**What the exercise asks**
Report every line of the entries that contains the word "SameSite".

**Input**
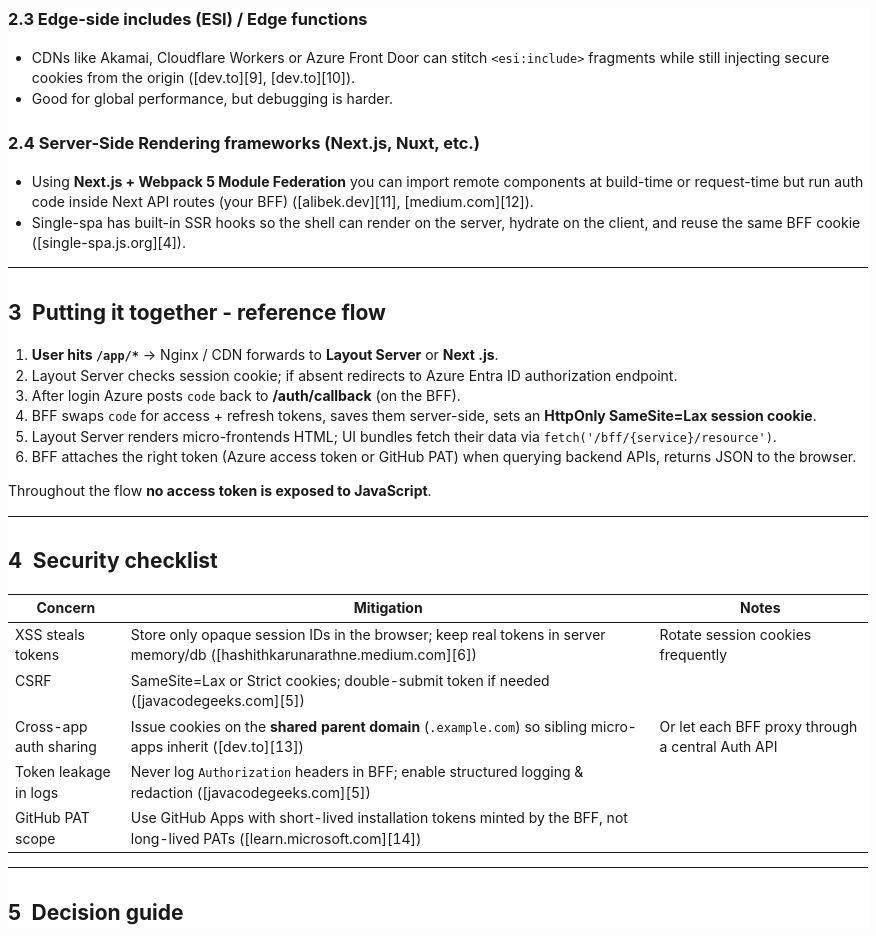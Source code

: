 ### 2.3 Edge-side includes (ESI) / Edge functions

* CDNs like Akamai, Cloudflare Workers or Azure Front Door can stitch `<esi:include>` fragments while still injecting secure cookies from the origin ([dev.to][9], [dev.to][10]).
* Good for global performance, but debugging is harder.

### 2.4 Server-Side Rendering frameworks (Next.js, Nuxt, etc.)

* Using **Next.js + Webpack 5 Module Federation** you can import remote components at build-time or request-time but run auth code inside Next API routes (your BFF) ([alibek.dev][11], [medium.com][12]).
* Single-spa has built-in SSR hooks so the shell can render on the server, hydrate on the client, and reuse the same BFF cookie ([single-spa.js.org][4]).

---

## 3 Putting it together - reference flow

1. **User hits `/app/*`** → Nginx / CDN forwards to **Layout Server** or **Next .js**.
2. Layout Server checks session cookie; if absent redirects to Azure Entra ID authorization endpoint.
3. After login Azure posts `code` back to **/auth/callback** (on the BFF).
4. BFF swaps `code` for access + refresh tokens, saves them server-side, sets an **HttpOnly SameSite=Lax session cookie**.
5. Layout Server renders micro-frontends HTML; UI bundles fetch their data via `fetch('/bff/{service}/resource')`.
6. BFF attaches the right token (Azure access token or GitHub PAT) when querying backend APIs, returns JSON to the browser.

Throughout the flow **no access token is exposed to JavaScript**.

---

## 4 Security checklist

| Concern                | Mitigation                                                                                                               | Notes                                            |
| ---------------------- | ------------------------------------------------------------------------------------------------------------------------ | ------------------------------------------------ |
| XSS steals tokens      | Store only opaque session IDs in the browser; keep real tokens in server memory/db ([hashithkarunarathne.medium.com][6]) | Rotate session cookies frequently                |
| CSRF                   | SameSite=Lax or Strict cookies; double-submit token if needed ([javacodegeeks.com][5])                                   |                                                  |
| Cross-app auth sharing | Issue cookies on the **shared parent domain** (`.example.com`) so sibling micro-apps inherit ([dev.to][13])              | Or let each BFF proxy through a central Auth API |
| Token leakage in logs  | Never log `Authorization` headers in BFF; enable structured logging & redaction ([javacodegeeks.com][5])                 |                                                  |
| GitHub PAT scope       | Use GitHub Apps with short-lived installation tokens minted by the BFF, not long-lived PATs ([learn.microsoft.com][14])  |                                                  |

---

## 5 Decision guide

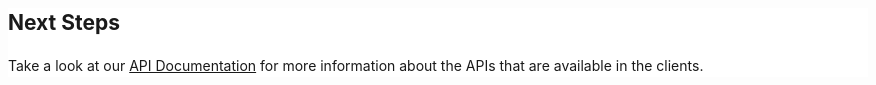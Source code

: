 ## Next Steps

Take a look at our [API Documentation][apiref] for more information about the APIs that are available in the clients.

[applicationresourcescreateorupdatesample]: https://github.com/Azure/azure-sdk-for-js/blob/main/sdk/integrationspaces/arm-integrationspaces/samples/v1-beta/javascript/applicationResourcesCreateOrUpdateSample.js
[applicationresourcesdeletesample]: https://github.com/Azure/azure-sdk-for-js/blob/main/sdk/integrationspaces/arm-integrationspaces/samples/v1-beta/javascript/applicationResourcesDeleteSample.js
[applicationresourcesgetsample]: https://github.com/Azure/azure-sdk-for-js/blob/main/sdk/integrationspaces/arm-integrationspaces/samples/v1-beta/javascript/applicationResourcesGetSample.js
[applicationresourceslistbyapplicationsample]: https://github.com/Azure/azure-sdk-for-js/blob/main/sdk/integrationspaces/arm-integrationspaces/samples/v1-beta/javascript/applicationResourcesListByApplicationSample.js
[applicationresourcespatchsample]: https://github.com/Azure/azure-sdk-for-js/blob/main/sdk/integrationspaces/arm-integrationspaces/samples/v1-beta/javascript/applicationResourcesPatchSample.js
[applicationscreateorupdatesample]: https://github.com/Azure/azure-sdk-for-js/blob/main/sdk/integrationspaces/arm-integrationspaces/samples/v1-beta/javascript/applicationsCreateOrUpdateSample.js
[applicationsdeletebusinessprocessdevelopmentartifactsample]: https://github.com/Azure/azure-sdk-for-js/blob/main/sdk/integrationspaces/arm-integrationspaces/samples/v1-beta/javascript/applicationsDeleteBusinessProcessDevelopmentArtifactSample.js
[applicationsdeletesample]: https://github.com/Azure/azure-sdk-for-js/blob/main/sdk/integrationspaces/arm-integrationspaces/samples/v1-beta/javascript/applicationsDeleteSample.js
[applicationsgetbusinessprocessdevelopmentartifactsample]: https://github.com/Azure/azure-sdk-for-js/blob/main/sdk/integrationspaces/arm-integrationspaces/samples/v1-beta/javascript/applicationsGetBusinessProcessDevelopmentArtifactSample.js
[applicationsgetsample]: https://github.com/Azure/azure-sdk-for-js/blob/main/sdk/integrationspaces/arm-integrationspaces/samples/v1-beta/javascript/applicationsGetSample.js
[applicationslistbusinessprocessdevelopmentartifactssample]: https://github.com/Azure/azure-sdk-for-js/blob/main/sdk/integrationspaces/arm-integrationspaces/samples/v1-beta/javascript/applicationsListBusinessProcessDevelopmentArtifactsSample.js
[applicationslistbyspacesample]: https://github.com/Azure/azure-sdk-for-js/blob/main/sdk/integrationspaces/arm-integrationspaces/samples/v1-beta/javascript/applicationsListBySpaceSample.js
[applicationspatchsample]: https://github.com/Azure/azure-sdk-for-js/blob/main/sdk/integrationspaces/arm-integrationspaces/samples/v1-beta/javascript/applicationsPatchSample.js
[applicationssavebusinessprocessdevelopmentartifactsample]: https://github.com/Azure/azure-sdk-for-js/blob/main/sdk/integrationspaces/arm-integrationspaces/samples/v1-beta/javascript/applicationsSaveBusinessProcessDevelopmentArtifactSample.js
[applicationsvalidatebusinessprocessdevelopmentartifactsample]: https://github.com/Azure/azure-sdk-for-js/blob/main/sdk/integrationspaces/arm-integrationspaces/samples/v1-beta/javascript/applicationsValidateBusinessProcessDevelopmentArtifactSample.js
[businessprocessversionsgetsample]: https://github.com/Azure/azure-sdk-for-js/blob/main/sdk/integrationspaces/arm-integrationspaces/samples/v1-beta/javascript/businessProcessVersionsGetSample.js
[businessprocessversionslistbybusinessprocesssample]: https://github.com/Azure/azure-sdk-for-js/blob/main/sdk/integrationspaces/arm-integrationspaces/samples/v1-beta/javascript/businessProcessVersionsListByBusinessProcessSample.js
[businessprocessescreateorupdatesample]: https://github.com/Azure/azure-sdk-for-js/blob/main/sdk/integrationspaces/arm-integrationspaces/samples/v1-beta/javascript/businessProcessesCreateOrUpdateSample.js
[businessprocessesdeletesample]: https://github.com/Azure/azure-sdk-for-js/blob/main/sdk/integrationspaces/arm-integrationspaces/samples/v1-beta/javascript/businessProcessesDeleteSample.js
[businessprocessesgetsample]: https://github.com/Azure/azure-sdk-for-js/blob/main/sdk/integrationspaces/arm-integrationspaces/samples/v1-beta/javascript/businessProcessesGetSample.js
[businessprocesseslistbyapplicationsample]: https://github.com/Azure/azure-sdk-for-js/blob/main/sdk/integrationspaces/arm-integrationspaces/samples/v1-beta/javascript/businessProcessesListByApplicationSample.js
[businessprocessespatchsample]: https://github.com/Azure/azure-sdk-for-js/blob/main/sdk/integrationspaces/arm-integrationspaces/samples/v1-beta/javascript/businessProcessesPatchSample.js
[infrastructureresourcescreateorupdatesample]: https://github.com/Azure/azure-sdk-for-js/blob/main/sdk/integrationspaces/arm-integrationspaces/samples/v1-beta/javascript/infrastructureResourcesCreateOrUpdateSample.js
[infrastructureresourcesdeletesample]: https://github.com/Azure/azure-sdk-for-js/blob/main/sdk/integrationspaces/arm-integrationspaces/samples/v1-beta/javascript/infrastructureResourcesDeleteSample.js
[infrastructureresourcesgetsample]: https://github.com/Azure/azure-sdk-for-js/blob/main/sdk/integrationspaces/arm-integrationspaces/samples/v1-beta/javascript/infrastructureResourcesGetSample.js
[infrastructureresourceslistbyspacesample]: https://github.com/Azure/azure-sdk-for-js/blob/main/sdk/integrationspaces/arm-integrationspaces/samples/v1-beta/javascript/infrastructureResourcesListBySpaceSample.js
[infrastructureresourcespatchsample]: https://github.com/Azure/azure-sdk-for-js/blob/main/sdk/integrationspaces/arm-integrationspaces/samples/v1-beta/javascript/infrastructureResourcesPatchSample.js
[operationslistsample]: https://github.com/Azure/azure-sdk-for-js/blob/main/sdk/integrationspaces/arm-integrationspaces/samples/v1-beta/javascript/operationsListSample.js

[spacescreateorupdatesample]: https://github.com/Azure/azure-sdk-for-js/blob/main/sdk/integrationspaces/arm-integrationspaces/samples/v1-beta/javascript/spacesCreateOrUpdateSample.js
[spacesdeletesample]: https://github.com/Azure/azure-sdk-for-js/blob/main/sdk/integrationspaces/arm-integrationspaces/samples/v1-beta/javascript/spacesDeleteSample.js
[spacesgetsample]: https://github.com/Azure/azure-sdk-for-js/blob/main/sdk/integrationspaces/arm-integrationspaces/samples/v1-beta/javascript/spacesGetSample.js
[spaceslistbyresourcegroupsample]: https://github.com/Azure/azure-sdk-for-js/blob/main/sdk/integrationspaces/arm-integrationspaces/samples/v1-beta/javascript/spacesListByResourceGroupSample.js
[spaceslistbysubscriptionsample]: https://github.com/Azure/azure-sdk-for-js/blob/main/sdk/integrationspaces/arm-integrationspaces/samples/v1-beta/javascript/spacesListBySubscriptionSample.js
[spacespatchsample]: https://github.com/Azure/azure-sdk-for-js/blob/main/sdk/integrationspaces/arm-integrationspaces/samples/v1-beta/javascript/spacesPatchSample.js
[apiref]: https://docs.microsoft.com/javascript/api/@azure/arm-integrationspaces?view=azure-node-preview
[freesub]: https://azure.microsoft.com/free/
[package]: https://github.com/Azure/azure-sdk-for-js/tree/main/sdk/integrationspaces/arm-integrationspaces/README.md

**Solved exercise**
4. BFF swaps `code` for access + refresh tokens, saves them server-side, sets an **HttpOnly SameSite=Lax session cookie**.
| CSRF                   | SameSite=Lax or Strict cookies; double-submit token if needed ([javacodegeeks.com][5])                                   |                                                  |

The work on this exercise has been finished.